The person recruited will be involved in the Trusted Autonomous and Self-Adaptive Systems for Defence (SAACD) project. This project aims to overhaul the engineering and development of this type of complex system.

A SAACD can be defined at two levels:

  • SAACD Component: This is a UAV made up of hardware and software sub-systems, capable of observing, predicting, deciding and reconfiguring itself to fulfil its mission (e.g. surveillance, detection, tracking, control, etc.). The integration of on-board AI requires new engineering methods, which are still poorly supported by digital twins.
  • SAACD System of Systems (SdS): this corresponds to the assembly of several SAACD Components, in homogeneous swarms or heterogeneous packs to fulfil a common mission, e.g. monitoring a critical infrastructure.

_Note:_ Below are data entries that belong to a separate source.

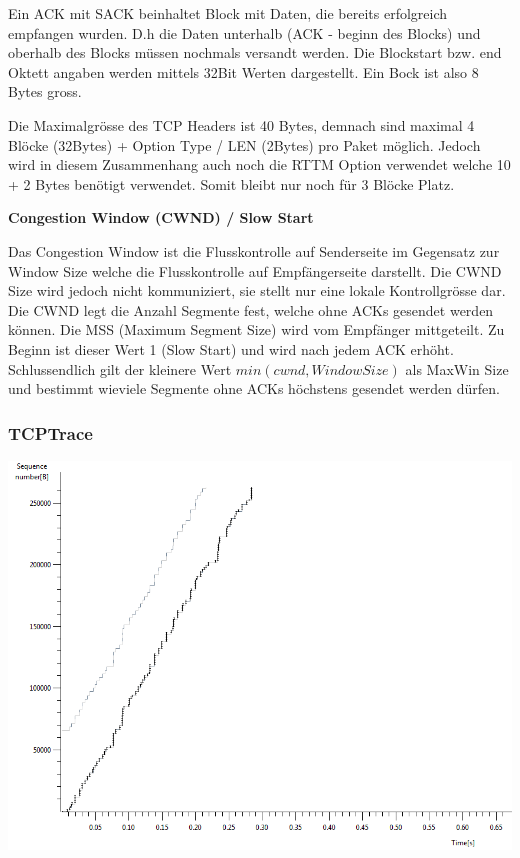 Ein ACK mit SACK beinhaltet Block mit Daten, die bereits erfolgreich empfangen
wurden. D.h die Daten unterhalb (ACK - beginn des Blocks) und oberhalb des
Blocks müssen nochmals versandt werden. Die Blockstart bzw. end Oktett angaben
werden mittels 32Bit Werten dargestellt. Ein Bock ist also 8 Bytes gross.

Die Maximalgrösse des TCP Headers ist 40 Bytes, demnach sind maximal 4 Blöcke
(32Bytes) + Option Type / LEN (2Bytes) pro Paket möglich. Jedoch wird in diesem
Zusammenhang auch noch die RTTM Option verwendet welche 10 + 2 Bytes benötigt
verwendet. Somit bleibt nur noch für 3 Blöcke Platz.

\textbf{Congestion Window (CWND) / Slow Start}

Das Congestion Window ist die Flusskontrolle auf Senderseite im Gegensatz zur
Window Size welche die Flusskontrolle auf Empfängerseite darstellt. Die CWND
Size wird jedoch nicht kommuniziert, sie stellt nur eine lokale Kontrollgrösse
dar. Die CWND legt die Anzahl Segmente fest, welche ohne ACKs gesendet werden
können. Die MSS (Maximum Segment Size) wird vom Empfänger mittgeteilt. Zu Beginn
ist dieser Wert 1 (Slow Start) und wird nach jedem ACK erhöht. Schlussendlich
gilt der kleinere Wert $min(cwnd,WindowSize)$ als MaxWin Size und bestimmt
wieviele Segmente ohne ACKs höchstens gesendet werden dürfen.

\subsubsection{TCPTrace}

\includegraphics[scale=0.45]{media/tcptraceUpload.png}

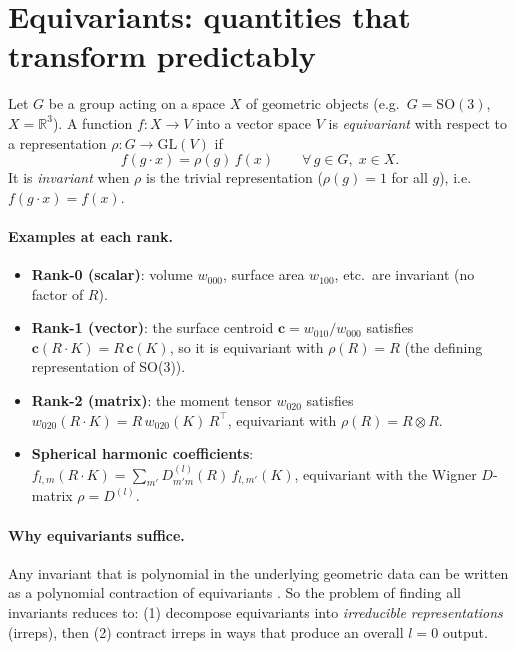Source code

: \documentclass[11pt,a4paper]{article}
\begin{document}
\section{Equivariants: quantities that transform predictably}
\label{sec:equivariants}

Let $G$ be a group acting on a space $X$ of geometric objects (e.g.\
$G = \mathrm{SO}(3)$, $X = \mathbb{R}^3$).
A function $f : X \to V$ into a vector space $V$ is \emph{equivariant} with
respect to a representation $\rho : G \to \mathrm{GL}(V)$ if
\begin{equation}
  f(g \cdot x) = \rho(g)\, f(x) \qquad \forall\, g \in G,\; x \in X.
  \label{eq:equivariance}
\end{equation}
It is \emph{invariant} when $\rho$ is the trivial representation ($\rho(g) = 1$
for all $g$), i.e.\ $f(g \cdot x) = f(x)$.

\paragraph{Examples at each rank.}
\begin{itemize}
  \item \textbf{Rank-0 (scalar)}: volume $w_{000}$, surface area $w_{100}$, etc.\ are
        invariant (no factor of $R$).
  \item \textbf{Rank-1 (vector)}: the surface centroid $\mathbf{c} = w_{010}/w_{000}$
        satisfies $\mathbf{c}(R\cdot K) = R\,\mathbf{c}(K)$, so it is equivariant
        with $\rho(R) = R$ (the defining representation of SO(3)).
  \item \textbf{Rank-2 (matrix)}: the moment tensor $w_{020}$ satisfies
        $w_{020}(R \cdot K) = R\, w_{020}(K)\, R^\top$, equivariant with
        $\rho(R) = R \otimes R$.
  \item \textbf{Spherical harmonic coefficients}: $f_{l,m}(R \cdot K) =
        \sum_{m'} D^{(l)}_{m'm}(R)\, f_{l,m'}(K)$, equivariant with the
        Wigner $D$-matrix $\rho = D^{(l)}$.
\end{itemize}

\paragraph{Why equivariants suffice.}
Any invariant that is polynomial in the underlying geometric data can be
written as a polynomial contraction of equivariants \cite{Weyl1946}.
So the problem of finding all invariants reduces to: (1) decompose equivariants
into \emph{irreducible representations} (irreps), then (2) contract irreps in
ways that produce an overall $l=0$ output.
\end{document}
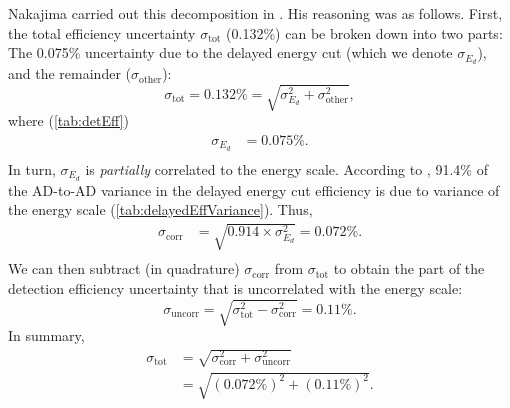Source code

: \documentclass[../thesis.tex]{subfiles}
\begin{document}
Nakajima carried out this decomposition in \cite{P15A_inputs}. His reasoning was as follows. First, the total efficiency uncertainty $\sigma_{\mathrm{tot}}$ (0.132\%) can be broken down into two parts: The 0.075\% uncertainty due to the delayed energy cut (which we denote $\sigma_{E_d}$), and the remainder ($\sigma_{\mathrm{other}}$):
\begin{equation}
  \sigma_{\mathrm{tot}} = 0.132\% = \sqrt{\sigma^2_{E_d} + \sigma^2_{\mathrm{other}}},
\end{equation}
where (\autoref{tab:detEff})
\begin{equation}
  \begin{aligned}
    \sigma_{E_d} &= 0.075\%. \\
  \end{aligned}
\end{equation}
In turn, $\sigma_{E_d}$ is \emph{partially} correlated to the energy scale.
According to \cite{loganDetEff}, 91.4\% of the AD-to-AD variance in the delayed energy cut efficiency is due to variance of the energy scale (\autoref{tab:delayedEffVariance}). Thus,
\begin{equation}
  \begin{aligned}
    \sigma_{\mathrm{corr}} &= \sqrt{0.914 \times \sigma^2_{E_d}} = 0.072\%. \\
  \end{aligned}
\end{equation}
We can then subtract (in quadrature) $\sigma_{\mathrm{corr}}$ from $\sigma_{\mathrm{tot}}$ to obtain the part of the detection efficiency uncertainty that is uncorrelated with the energy scale:
\begin{equation}
  \sigma_{\mathrm{uncorr}} = \sqrt{\sigma^2_{\mathrm{tot}} - \sigma^2_{\mathrm{\mathrm{corr}}}} = 0.11\%.
\end{equation}
In summary,
\begin{equation}
  \begin{aligned}
    \sigma_{\mathrm{tot}} &= \sqrt{\sigma^2_{\mathrm{corr}} + \sigma^2_{\mathrm{uncorr}}} \\
    &= \sqrt{(0.072\%)^2 + (0.11\%)^2}.
  \end{aligned}
\end{equation}
\end{document}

Both must be designed to promote these autonomy and self-adaptation capabilities. Three major challenges have been identified:

  • (P1) modelling uncertain environments where robust, weakly supervised machine learning algorithms can be deployed to irrigate engineering processes and validate this design as early as possible;
  • (P2) integrate a reliable and frugal embedded AI (limited to inference and/or also capable of learning, e.g. reinforcement learning) as one of the components of a SAACD. A component that facilitates, again with a demonstrable level of confidence, observation, prediction and the decision to adapt or partially reconfigure;
  • (P3) Ultimately, aim for SAACD certification based on proof of validity and reproducibility.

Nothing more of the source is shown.